I’m all ready by about 10:50. It’s kinda nice to just potter around the house and relax for a few minutes.

Sally has been busy all morning doing stuff in the garden.

I’ve managed to train her into realising that Andrea’s nails are way to delicate for such tasks. But I do make the coffee.

Tina arrives at about 11:30 just as Sally heads out to play golf.

The comic irony of the situation isn’t lost … wife out on the golf course … hubby out shopping in a skirt.

After applying a few finishing touches we head for the car.

There are a couple of neighbours chatting a few houses down the street. I resist the urge to wave and say hello. I also resist the urge to run back to the house. I have no idea if I am recognised. If I am then I am. Mostly people seem not to notice. But I would be even less noticeable if I were shorter than six feet tall.

Tina drives and mostly I remember to say which way to go.

Arriving at the car park in Victoria Street we pay at the pay and display meter and head off for the town centre.

Alas, Shoe Fetish is no more. It’s been replaced by a shop that sells motor scooters.

We walk slowly.

There are one or two quizzical kind of looks as we walk past people. It must be our husky voices.

But no one pulls faces or passes comments.

Gazing into a few shop windows we wander up Peascod Street from the St Leonard’s Road end.

Turning into King Edward Court we go into the British Heart Foundation charity shop and take a look around.

I see a white handbag – I have white shoes but no white handbag. It’s in excellent condition and a snip at £2,75. The lady at the till doesn’t really look at me as I pay.

We pay a visit to Fenwick’s. Then Boots, Daniels and Marks & Spencer.

Then on to Cafe Rouge. The place is pretty busy. The staff are, as always, very helpful and friendly. The other diners pay us no attention.

I order a Hoegaarden beer, Tina a lemonade. The food arrives very promptly and is excellent.
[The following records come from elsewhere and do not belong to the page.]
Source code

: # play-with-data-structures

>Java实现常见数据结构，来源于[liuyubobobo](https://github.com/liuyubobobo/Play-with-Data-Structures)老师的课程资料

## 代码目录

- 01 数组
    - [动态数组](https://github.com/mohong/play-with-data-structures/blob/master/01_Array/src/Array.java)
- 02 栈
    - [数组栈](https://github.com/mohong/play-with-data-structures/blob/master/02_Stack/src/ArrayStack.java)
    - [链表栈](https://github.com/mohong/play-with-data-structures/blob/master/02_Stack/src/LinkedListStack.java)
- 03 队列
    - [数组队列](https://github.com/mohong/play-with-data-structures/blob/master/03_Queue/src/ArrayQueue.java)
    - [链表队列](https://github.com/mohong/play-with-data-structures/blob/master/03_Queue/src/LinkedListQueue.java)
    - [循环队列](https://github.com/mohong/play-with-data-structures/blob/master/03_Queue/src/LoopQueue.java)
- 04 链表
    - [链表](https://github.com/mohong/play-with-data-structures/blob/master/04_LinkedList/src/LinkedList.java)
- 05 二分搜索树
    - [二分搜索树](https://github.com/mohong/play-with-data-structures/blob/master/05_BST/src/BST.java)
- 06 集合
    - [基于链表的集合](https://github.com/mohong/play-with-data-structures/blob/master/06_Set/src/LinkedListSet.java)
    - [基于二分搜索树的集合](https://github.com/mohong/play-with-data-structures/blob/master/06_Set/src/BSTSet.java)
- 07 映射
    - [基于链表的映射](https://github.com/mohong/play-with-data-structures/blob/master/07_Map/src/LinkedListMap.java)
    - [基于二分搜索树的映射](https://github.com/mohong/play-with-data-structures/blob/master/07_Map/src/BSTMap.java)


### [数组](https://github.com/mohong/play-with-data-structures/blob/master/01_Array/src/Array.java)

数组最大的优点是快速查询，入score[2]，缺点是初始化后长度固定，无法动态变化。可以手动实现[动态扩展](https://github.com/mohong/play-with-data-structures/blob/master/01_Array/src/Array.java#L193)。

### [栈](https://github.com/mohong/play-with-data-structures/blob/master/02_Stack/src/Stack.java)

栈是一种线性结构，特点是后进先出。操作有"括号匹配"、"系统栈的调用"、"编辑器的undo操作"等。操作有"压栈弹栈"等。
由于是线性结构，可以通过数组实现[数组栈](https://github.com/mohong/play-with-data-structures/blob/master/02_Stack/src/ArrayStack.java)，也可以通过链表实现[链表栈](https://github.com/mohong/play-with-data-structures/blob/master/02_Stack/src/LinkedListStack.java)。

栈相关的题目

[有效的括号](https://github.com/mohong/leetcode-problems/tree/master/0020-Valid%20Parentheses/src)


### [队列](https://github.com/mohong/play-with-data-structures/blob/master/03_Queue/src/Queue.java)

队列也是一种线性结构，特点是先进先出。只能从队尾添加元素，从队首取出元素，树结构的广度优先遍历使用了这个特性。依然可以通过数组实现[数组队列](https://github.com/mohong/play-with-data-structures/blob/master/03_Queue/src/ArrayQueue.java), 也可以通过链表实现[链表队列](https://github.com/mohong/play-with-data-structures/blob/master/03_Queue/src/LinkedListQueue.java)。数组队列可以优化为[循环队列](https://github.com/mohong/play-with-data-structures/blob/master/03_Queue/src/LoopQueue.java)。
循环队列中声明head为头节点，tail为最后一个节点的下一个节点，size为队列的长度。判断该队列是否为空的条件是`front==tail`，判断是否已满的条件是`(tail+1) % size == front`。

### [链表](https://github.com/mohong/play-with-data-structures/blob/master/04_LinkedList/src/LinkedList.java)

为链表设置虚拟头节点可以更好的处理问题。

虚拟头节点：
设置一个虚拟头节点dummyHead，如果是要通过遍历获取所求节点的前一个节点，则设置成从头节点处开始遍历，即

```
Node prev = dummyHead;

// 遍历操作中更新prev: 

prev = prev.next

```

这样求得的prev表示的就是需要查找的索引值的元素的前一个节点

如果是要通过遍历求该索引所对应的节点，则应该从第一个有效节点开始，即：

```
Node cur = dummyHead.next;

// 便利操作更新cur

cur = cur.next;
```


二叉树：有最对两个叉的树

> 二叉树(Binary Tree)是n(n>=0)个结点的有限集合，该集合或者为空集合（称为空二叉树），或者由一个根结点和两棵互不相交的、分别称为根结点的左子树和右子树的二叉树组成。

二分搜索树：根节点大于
We chat about girlie kinds of things.

The waitress drops by … “Is everything alright for you, ladies?” It makes me smile.

It’s then a walk along to the castle and a photo opportunity or two.


As I pose a little and Tina juggles two cameras a group of ladies walk by.

“Would you like me to take a picture of you both?” asks one of the ladies. We gratefully accept the offer, and she takes a picture with each of the cameras.



Then on down to the riverside. Tina changes her boots for a pair of flat shoes.

We should have brought some bread for the ducks and swans.



On the way back to the car park we call in at WH Smiths where Tina buys a newspaper.

As we stroll back down Peascod Street a man approaches us.



Brief introductions.

“What’s your name?”


“Is that your real name?”

“Of course.”

“And yours?”


“Is that your real name?”


“Well, I’m afraid that I have to tell you that you’ve exceeded the local limits for looking cool and being hip whilst out in public. So I’m going to have to ask you to pay a voluntary fine as a penalty.”

Of course, we are smiling well before this.

The man’s eyesight is, of course, immediately suspect.

Actually he is a member of a Hare Krishna group raising money to help support homeless people.

His western name is John … his spiritual name is much more complex.

We make a donation and he gives me a booklet … pink to match the colour of my lips he says.

“Do you have blue ones for boys?” asks Andrea.

“But of course.”

Back to the car and home.


Each little trip out helps me feel more relaxed than the last time.

I have the feeling that Windsor town centre is a good and relatively safe kind of place for a transvestite to wander around in. People manage to “read” me without a lot of difficulty. But that doesn’t bother me really. A thing that Fiona Floyd shared with me several years ago has influenced my feelings on this. As Fiona said, “I’m not a girl, I’m a transvestite. If someone points a finger at me and says ‘Hey that’s not a real girl … it’s a tranny’ then it’s not a problem really … that’s what I am.” I feel the same way.

I think the centre of Windsor is maybe this way because people don’t have problems with strangers and off-beat people. The town relies heavily on tourism and really can’t afford to get overly upset about issues of gender or race or a whole range of other things.

One day maybe residential areas that don’t rely on tourism will get to see people as being people.